The reason the twitter fiasco is happening is that twitter doesn't have such a team dedicated to cushioning musk, and so he goes around dictating whatever thoughts he has on an already major platform, even if these thoughts are directly contradictory with earlier ones, as was visible publicly on twitter.
Other than PR, which he is becoming worthless for (unless you count appealing to the historically not-believing-in-climate-change right as good PR for an EV company), i don't think musk has achieved much personally beyond having capital (with questionable legitimacy re its acquisition).
Elon didn't design Starship – SpaceX engineering teams did. Why don't ULA's engineers do something like Starship, is it because they aren't capable? I don't think that's fair; I think many engineers at ULA would love to do something like Starship, but Tory Bruno won't let them. And why is that? Well, I think Tory would love it if ULA could do something like Starship too, but he only has as much money as Boeing and Lockheed Martin are willing to give him, and he can only spend it on what they feel comfortable spending it on. And as far as Boeing and Lockmart go, why risk billions on some high-risk commercial space venture, when there are plenty of far safer big juicy defense contracts to chase instead?
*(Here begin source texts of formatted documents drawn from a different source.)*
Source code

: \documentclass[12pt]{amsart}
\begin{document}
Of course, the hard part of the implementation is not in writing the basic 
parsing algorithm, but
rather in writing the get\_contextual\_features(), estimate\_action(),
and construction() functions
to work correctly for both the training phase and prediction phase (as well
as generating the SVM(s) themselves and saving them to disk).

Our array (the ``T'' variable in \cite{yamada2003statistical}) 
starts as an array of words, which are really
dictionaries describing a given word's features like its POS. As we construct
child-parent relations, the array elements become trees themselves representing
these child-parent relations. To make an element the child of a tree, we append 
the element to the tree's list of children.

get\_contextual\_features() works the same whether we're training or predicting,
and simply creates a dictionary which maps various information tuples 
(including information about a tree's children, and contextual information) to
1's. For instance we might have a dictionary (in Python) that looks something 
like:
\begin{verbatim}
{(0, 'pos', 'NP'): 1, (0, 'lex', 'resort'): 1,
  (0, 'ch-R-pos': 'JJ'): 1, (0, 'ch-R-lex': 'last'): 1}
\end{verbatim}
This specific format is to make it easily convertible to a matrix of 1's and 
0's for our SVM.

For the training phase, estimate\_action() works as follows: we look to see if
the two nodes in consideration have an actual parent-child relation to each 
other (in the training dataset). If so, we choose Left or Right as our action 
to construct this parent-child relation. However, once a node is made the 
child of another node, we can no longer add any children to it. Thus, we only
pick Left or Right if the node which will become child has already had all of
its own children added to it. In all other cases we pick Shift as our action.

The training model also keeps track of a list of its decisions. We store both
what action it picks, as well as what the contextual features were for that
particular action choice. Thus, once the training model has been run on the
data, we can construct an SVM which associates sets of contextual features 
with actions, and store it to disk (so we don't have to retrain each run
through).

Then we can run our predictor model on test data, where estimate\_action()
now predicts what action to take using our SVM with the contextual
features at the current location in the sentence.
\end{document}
That's the thing that Elon brings to SpaceX – expansive requirements, but also a willingness to risk billions in pursuing them. Gwynne Shotwell and Elon Musk make a good team, because she balances that out with pragmatism, organisation, management efficiency, customer focus. But, imagine if Elon had died suddenly 10 years ago – would Starship still be where it is today? As excellent an executive as Gwynne is, if it was all up to her, she might not have been wiling to make as big and risky bets as Elon has.
So I think this idea that all that Elon brings to the table is capital and PR is very mistaken. The other thing he takes to the table, is a willingness to take big risks which few others would, and the direction he gives to his teams to chase the limits of what is currently possible rather than settling for what is more obviously feasible. Sometimes, it all blows up in his face; other times, it has been a recipe for immense success. But, in that regard, both the success and the failure are coming from the same place.
You seriously believe he allows a team of people to act as an intermediary between him and the company, yesman and nod to him, then go and do their own thing?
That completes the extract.